Had I not setup a weekly backup of Netview with shutting down the daemons,
we would have never seen this problem.

In any event unless Support comes back with a better solution, I plan on
going through you suggestsions.

Thanks again for your tips.









Hi John.

First it does sound like an ARP issue but more information is needed.
Can you get a simple command line ping to work?
Does the Netview server have multiple interfaces and what are they?
What are the IPs of the devices you can't reach?
What are the masks of the devices?
Where is the problem the server or the host?
Check the obvious first.  Default routes and masks on each end and
routers in between.
It could be a DNS lookup issue.  Always an issue with multiple
interfaces if not done right.

Understand it could involve the server mask, RIP version (1 or 2),
default route or node mask or route or is it multi-homed.

The first thing the server will do when pinging a host, is resolve the
name, either by /etc/hosts or by DNS.
Second it looks at the IP dest. and looks in the routing table for the
longest match.

1.  If if finds it is on one of the servers interfaces (exact net match
or host route) it looks in the arp table for a match of the IP dest.
If a match occurs, it sends ping to that mac address.

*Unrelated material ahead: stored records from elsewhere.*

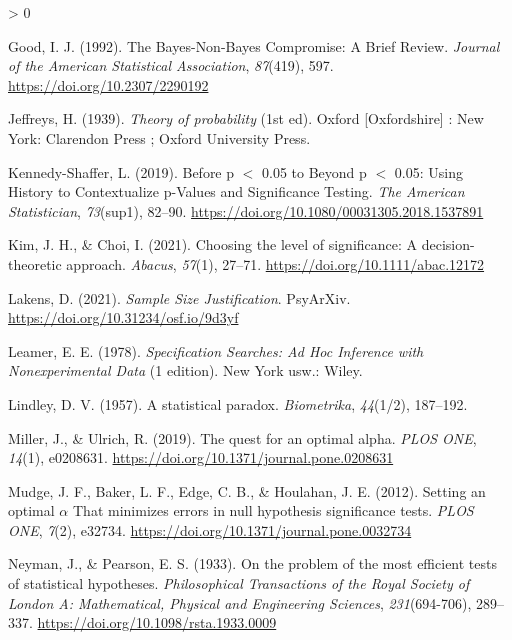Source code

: \documentclass[
  english,
  ,jou, a4paper,floatsintext]{apa6}
\newlength{\cslhangindent}
\newenvironment{CSLReferences}[2] %
 {%
  \setlength{\parindent}{0pt}
  \ifodd #1 \everypar{\setlength{\hangindent}{\cslhangindent}}\ignorespaces\fi
  \ifnum #2 > 0
  \setlength{\parskip}{#2\baselineskip}
  \fi
 }%
 {}
\begin{document}
\begin{CSLReferences}{1}{0}
\leavevmode\hypertarget{ref-good_bayes-non-bayes_1992}{}%
Good, I. J. (1992). The {Bayes}-{Non}-{Bayes Compromise}: {A Brief Review}. \emph{Journal of the American Statistical Association}, \emph{87}(419), 597. \url{https://doi.org/10.2307/2290192}

\leavevmode\hypertarget{ref-jeffreys_theory_1939}{}%
Jeffreys, H. (1939). \emph{Theory of probability} (1st ed). {Oxford {[}Oxfordshire{]} : New York}: {Clarendon Press ; Oxford University Press}.

\leavevmode\hypertarget{ref-kennedy-shaffer_before_2019}{}%
Kennedy-Shaffer, L. (2019). Before p {\(<\)} 0.05 to {Beyond} p {\(<\)} 0.05: {Using History} to {Contextualize} p-{Values} and {Significance Testing}. \emph{The American Statistician}, \emph{73}(sup1), 82--90. \url{https://doi.org/10.1080/00031305.2018.1537891}

\leavevmode\hypertarget{ref-kim2021choosing}{}%
Kim, J. H., \& Choi, I. (2021). Choosing the level of significance: A decision-theoretic approach. \emph{Abacus}, \emph{57}(1), 27--71. \url{https://doi.org/10.1111/abac.12172}

\leavevmode\hypertarget{ref-lakens_sample_2021}{}%
Lakens, D. (2021). \emph{Sample {Size} {Justification}}. PsyArXiv. \url{https://doi.org/10.31234/osf.io/9d3yf}

\leavevmode\hypertarget{ref-leamer_specification_1978}{}%
Leamer, E. E. (1978). \emph{Specification {Searches}: {Ad Hoc Inference} with {Nonexperimental Data}} (1 edition). {New York usw.}: {Wiley}.

\leavevmode\hypertarget{ref-lindley_statistical_1957}{}%
Lindley, D. V. (1957). A statistical paradox. \emph{Biometrika}, \emph{44}(1/2), 187--192.

\leavevmode\hypertarget{ref-miller_quest_2019}{}%
Miller, J., \& Ulrich, R. (2019). The quest for an optimal alpha. \emph{PLOS ONE}, \emph{14}(1), e0208631. \url{https://doi.org/10.1371/journal.pone.0208631}

\leavevmode\hypertarget{ref-mudge_setting_2012}{}%
Mudge, J. F., Baker, L. F., Edge, C. B., \& Houlahan, J. E. (2012). Setting an optimal {\(\alpha\)} {That minimizes errors} in {null hypothesis significance tests}. \emph{PLOS ONE}, \emph{7}(2), e32734. \url{https://doi.org/10.1371/journal.pone.0032734}

\leavevmode\hypertarget{ref-neyman_problem_1933}{}%
Neyman, J., \& Pearson, E. S. (1933). On the problem of the most efficient tests of statistical hypotheses. \emph{Philosophical Transactions of the Royal Society of London A: Mathematical, Physical and Engineering Sciences}, \emph{231}(694-706), 289--337. \url{https://doi.org/10.1098/rsta.1933.0009}


\end{CSLReferences}
\end{document}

If not, it arps on that interface for dest IP. Remember since the arp
request is broadcast anybody can respond and even multiple responses,
but the last arp response received will change it.

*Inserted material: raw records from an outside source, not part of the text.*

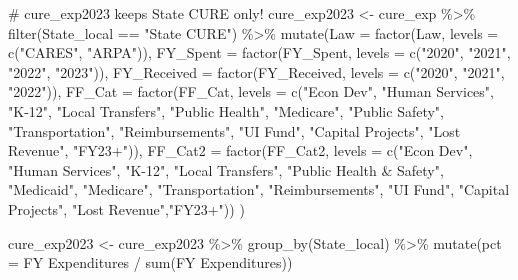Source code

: \documentclass[
  letterpaper,
  DIV=11,
  numbers=noendperiod]{scrreport}
\newenvironment{Shaded}{\begin{snugshade}}{\end{snugshade}}
\newcommand{\AttributeTok}[1]{\textcolor[rgb]{0.40,0.45,0.13}{#1}}
\newcommand{\CommentTok}[1]{\textcolor[rgb]{0.37,0.37,0.37}{#1}}
\newcommand{\FunctionTok}[1]{\textcolor[rgb]{0.28,0.35,0.67}{#1}}
\newcommand{\NormalTok}[1]{\textcolor[rgb]{0.00,0.23,0.31}{#1}}
\newcommand{\OtherTok}[1]{\textcolor[rgb]{0.00,0.23,0.31}{#1}}
\newcommand{\SpecialCharTok}[1]{\textcolor[rgb]{0.37,0.37,0.37}{#1}}
\newcommand{\StringTok}[1]{\textcolor[rgb]{0.13,0.47,0.30}{#1}}
\begin{document}
\begin{Shaded}
\begin{Highlighting}[]
\CommentTok{\# cure\_exp2023 keeps State CURE only!}
\NormalTok{cure\_exp2023 }\OtherTok{\textless{}{-}}\NormalTok{ cure\_exp }\SpecialCharTok{\%\textgreater{}\%}
  \FunctionTok{filter}\NormalTok{(State\_local }\SpecialCharTok{==} \StringTok{"State CURE"}\NormalTok{) }\SpecialCharTok{\%\textgreater{}\%}
  \FunctionTok{mutate}\NormalTok{(}\AttributeTok{Law =} \FunctionTok{factor}\NormalTok{(Law, }\AttributeTok{levels =} \FunctionTok{c}\NormalTok{(}\StringTok{"CARES"}\NormalTok{, }\StringTok{"ARPA"}\NormalTok{)),}
         \AttributeTok{FY\_Spent =} \FunctionTok{factor}\NormalTok{(FY\_Spent, }\AttributeTok{levels =} \FunctionTok{c}\NormalTok{(}\StringTok{"2020"}\NormalTok{, }\StringTok{"2021"}\NormalTok{, }\StringTok{"2022"}\NormalTok{, }\StringTok{"2023"}\NormalTok{)),}
         \AttributeTok{FY\_Received =} \FunctionTok{factor}\NormalTok{(FY\_Received, }\AttributeTok{levels =} \FunctionTok{c}\NormalTok{(}\StringTok{"2020"}\NormalTok{, }\StringTok{"2021"}\NormalTok{, }\StringTok{"2022"}\NormalTok{)),}
        \AttributeTok{FF\_Cat =} \FunctionTok{factor}\NormalTok{(FF\_Cat, }\AttributeTok{levels =} \FunctionTok{c}\NormalTok{(}\StringTok{"Econ Dev"}\NormalTok{, }\StringTok{"Human Services"}\NormalTok{, }\StringTok{"K{-}12"}\NormalTok{, }\StringTok{"Local Transfers"}\NormalTok{, }\StringTok{"Public Health"}\NormalTok{, }\StringTok{"Medicare"}\NormalTok{, }\StringTok{"Public Safety"}\NormalTok{, }\StringTok{"Transportation"}\NormalTok{, }\StringTok{"Reimbursements"}\NormalTok{,  }\StringTok{"UI Fund"}\NormalTok{, }\StringTok{"Capital Projects"}\NormalTok{, }\StringTok{"Lost Revenue"}\NormalTok{, }\StringTok{"FY23+"}\NormalTok{)),}
        \AttributeTok{FF\_Cat2 =} \FunctionTok{factor}\NormalTok{(FF\_Cat2, }\AttributeTok{levels =} \FunctionTok{c}\NormalTok{(}\StringTok{"Econ Dev"}\NormalTok{, }\StringTok{"Human Services"}\NormalTok{, }\StringTok{"K{-}12"}\NormalTok{, }\StringTok{"Local Transfers"}\NormalTok{, }\StringTok{"Public Health \& Safety"}\NormalTok{, }\StringTok{"Medicaid"}\NormalTok{, }\StringTok{"Medicare"}\NormalTok{, }\StringTok{"Transportation"}\NormalTok{, }\StringTok{"Reimbursements"}\NormalTok{, }\StringTok{"UI Fund"}\NormalTok{, }\StringTok{"Capital Projects"}\NormalTok{, }\StringTok{"Lost Revenue"}\NormalTok{,}\StringTok{"FY23+"}\NormalTok{))}
\NormalTok{      )}


\NormalTok{cure\_exp2023 }\OtherTok{\textless{}{-}}\NormalTok{ cure\_exp2023 }\SpecialCharTok{\%\textgreater{}\%} 
  \FunctionTok{group\_by}\NormalTok{(State\_local) }\SpecialCharTok{\%\textgreater{}\%} 
  \FunctionTok{mutate}\NormalTok{(}\AttributeTok{pct =} \StringTok{\textasciigrave{}}\AttributeTok{FY Expenditures}\StringTok{\textasciigrave{}} \SpecialCharTok{/} \FunctionTok{sum}\NormalTok{(}\StringTok{\textasciigrave{}}\AttributeTok{FY Expenditures}\StringTok{\textasciigrave{}}\NormalTok{))}


\end{Highlighting}
\end{Shaded}
\end{document}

The host hears the arp request (it better) and should respond to the
source. It can also glean the source mac of the arp request so it
doesn't have to arp for it.

It will now send an arp response back to the source (In this case the
netview server).  This also involves masks and routing tables to
determine where to send it.  It may be going back out the wrong
interface or using default route.



2.  The other possibility it is the next hop is a router because the
exact match of net didn't occur, so the default is used.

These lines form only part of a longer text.